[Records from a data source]
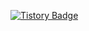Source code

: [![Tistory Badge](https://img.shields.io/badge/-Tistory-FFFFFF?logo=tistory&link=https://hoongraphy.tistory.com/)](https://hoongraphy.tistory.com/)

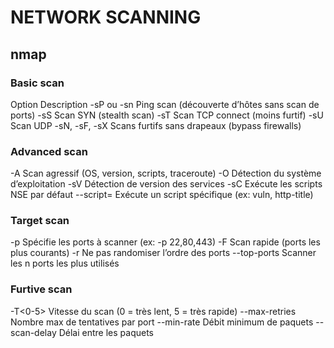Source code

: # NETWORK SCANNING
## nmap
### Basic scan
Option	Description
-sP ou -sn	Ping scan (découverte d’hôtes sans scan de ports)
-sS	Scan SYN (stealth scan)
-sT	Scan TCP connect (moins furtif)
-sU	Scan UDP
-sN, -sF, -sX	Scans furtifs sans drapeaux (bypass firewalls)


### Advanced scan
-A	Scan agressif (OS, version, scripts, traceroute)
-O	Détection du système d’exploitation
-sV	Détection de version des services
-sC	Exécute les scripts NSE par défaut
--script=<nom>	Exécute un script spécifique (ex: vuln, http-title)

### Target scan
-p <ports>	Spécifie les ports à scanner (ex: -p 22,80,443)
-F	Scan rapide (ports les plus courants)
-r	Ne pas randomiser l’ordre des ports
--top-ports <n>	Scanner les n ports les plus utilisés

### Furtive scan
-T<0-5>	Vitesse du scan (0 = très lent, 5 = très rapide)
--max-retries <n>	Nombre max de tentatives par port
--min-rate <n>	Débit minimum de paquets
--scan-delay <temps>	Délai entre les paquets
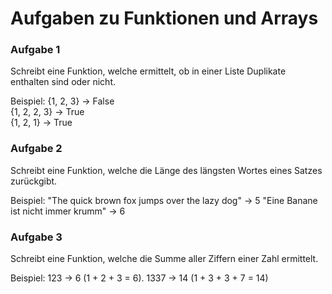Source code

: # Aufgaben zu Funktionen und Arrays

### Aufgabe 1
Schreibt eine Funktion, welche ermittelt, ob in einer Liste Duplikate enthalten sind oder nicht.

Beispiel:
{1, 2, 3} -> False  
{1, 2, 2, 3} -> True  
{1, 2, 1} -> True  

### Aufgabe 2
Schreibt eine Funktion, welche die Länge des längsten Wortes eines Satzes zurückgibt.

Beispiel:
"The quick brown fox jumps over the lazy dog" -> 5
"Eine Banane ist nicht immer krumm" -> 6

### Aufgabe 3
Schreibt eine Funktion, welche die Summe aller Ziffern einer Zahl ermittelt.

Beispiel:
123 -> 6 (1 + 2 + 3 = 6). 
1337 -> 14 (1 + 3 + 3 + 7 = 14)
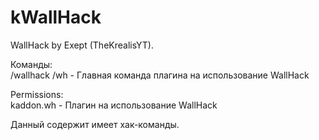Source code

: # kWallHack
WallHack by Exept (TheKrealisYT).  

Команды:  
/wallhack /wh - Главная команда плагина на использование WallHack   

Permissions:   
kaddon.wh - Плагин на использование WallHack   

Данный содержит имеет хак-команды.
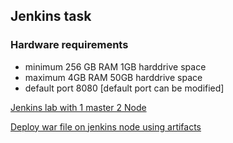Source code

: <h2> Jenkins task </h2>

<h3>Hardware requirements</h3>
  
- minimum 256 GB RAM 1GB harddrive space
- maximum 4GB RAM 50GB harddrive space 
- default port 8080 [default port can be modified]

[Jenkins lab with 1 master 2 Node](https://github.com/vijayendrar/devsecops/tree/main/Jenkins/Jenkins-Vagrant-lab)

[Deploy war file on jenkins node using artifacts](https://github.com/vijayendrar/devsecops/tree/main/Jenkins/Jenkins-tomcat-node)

==

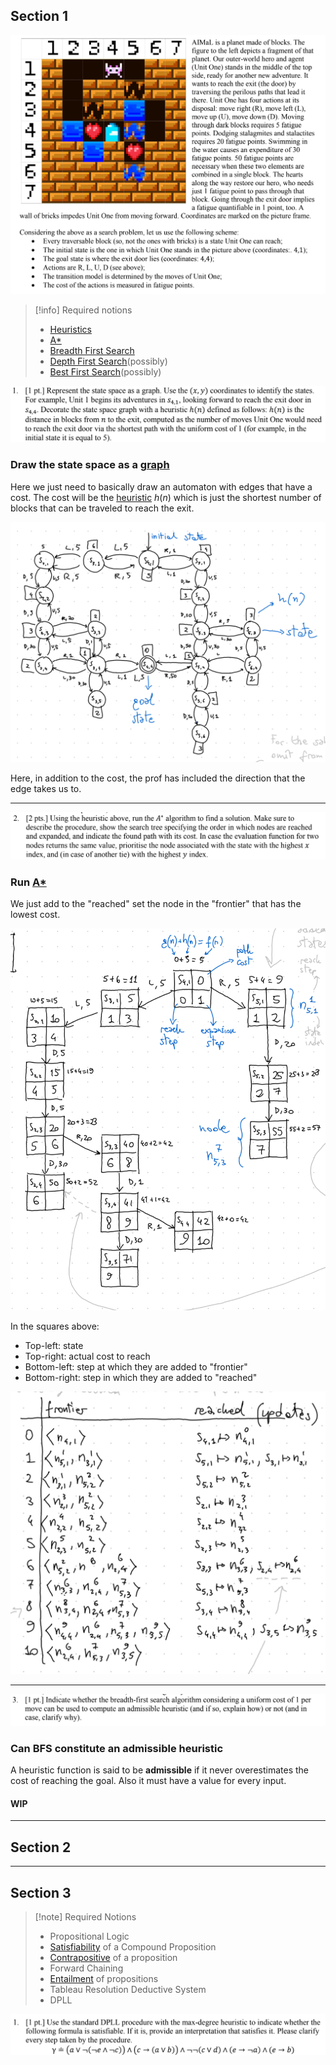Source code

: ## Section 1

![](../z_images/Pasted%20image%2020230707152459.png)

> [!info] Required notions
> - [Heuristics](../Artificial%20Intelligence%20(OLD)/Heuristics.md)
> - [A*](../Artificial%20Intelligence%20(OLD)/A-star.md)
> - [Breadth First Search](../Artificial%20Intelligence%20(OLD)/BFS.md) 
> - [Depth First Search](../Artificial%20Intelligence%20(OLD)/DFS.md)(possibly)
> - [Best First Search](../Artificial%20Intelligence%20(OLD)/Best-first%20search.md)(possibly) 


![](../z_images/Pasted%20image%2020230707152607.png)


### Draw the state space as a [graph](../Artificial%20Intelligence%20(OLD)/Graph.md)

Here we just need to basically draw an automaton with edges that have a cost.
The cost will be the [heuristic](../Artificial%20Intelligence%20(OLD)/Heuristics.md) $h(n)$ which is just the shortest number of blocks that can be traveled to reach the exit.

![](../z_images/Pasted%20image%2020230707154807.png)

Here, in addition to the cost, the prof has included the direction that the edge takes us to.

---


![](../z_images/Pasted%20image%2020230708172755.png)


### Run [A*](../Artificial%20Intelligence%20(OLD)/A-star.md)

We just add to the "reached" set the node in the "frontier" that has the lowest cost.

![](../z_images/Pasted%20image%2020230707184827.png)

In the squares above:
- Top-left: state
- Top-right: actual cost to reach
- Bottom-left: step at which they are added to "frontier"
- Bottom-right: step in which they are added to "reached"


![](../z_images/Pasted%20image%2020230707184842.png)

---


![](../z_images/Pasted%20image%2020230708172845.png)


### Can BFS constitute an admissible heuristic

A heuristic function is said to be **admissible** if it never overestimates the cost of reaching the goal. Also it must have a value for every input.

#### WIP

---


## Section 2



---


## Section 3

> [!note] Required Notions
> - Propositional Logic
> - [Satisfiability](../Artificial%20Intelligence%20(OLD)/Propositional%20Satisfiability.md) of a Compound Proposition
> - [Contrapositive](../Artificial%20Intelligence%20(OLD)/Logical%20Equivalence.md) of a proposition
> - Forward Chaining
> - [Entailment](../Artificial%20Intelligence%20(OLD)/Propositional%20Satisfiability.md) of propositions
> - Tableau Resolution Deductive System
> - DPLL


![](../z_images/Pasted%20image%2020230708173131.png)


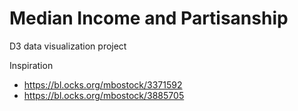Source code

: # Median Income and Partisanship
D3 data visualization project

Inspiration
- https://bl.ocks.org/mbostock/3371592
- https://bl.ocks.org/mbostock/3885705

...

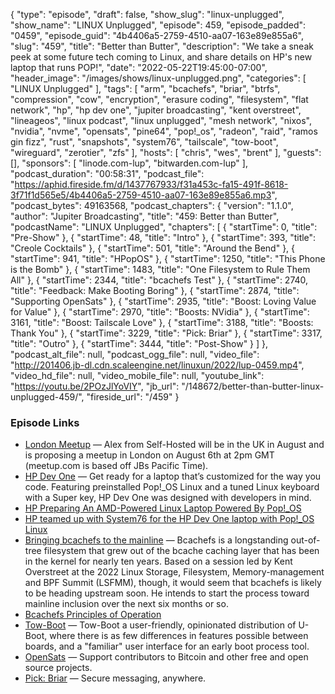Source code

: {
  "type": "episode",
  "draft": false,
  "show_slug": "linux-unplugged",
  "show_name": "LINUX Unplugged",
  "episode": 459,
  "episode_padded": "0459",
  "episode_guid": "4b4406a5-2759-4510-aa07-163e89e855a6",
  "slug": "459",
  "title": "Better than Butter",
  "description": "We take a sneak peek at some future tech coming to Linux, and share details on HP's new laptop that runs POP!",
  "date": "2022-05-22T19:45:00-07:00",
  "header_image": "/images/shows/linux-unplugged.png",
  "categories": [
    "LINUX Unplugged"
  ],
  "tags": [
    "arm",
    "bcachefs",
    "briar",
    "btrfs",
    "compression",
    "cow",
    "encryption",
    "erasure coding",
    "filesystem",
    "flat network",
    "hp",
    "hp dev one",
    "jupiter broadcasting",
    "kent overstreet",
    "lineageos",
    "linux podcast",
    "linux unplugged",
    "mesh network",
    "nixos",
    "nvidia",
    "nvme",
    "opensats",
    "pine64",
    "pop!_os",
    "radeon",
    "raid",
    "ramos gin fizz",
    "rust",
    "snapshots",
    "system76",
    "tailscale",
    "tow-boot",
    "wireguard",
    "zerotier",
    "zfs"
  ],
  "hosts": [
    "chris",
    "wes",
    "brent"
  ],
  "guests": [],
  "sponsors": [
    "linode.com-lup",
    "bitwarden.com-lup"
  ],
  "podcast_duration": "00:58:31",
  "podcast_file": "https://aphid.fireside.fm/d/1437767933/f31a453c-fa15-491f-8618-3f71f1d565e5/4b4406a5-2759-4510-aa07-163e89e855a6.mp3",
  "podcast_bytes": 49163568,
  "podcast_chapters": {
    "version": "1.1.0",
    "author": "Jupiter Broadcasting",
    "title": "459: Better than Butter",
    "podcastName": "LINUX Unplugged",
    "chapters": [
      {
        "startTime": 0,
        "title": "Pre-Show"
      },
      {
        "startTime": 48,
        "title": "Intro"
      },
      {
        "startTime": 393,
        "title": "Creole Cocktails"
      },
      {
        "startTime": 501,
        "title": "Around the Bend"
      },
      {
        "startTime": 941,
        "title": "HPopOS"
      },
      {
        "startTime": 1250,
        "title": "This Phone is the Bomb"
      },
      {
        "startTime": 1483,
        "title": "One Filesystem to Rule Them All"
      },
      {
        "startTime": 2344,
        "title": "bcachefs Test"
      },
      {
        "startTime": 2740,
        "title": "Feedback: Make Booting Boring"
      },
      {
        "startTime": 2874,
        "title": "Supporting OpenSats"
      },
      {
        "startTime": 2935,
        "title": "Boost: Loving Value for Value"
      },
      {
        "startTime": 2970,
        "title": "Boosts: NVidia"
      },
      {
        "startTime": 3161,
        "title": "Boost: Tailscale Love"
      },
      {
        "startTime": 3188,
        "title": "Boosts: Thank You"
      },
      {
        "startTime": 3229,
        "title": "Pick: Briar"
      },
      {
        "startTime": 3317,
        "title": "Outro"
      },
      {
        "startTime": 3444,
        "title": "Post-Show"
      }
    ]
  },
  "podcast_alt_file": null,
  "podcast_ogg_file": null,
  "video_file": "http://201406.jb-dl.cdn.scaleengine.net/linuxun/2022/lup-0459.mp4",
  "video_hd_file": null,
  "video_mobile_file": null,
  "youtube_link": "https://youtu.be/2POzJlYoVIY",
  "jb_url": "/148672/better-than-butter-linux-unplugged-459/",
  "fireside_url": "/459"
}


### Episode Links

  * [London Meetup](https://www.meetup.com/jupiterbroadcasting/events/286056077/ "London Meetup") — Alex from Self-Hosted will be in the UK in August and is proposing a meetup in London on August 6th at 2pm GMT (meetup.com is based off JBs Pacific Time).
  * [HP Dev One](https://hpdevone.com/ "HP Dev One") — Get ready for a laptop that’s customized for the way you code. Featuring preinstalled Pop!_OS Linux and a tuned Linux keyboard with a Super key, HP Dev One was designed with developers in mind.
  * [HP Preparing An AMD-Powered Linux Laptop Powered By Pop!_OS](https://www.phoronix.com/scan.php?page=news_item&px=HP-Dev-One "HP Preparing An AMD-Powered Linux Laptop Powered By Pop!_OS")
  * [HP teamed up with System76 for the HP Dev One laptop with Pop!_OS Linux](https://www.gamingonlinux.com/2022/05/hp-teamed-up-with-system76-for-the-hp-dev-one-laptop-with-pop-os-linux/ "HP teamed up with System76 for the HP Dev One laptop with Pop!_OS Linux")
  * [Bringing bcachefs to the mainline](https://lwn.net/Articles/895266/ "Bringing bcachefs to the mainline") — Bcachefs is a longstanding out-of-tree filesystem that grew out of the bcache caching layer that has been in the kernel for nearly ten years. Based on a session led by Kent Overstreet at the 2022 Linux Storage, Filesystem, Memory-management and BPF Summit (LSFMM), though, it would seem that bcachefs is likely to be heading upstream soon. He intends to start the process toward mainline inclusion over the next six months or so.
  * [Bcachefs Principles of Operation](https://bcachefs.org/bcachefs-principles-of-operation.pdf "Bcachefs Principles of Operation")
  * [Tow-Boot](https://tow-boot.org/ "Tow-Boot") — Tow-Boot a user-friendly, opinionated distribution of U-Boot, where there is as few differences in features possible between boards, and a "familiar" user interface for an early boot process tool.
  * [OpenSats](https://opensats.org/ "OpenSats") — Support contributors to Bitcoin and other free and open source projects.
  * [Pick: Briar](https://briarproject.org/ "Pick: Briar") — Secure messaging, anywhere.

## Problem
Send back an exact copy of only the lines from the line with "### Aufgabe 1" up to and including the line with "Schreibt eine Funktion, welche die Länge" in the data above.

## Answer box
### Aufgabe 1
Schreibt eine Funktion, welche ermittelt, ob in einer Liste Duplikate enthalten sind oder nicht.

Beispiel:
{1, 2, 3} -> False  
{1, 2, 2, 3} -> True  
{1, 2, 1} -> True  

### Aufgabe 2
Schreibt eine Funktion, welche die Länge des längsten Wortes eines Satzes zurückgibt.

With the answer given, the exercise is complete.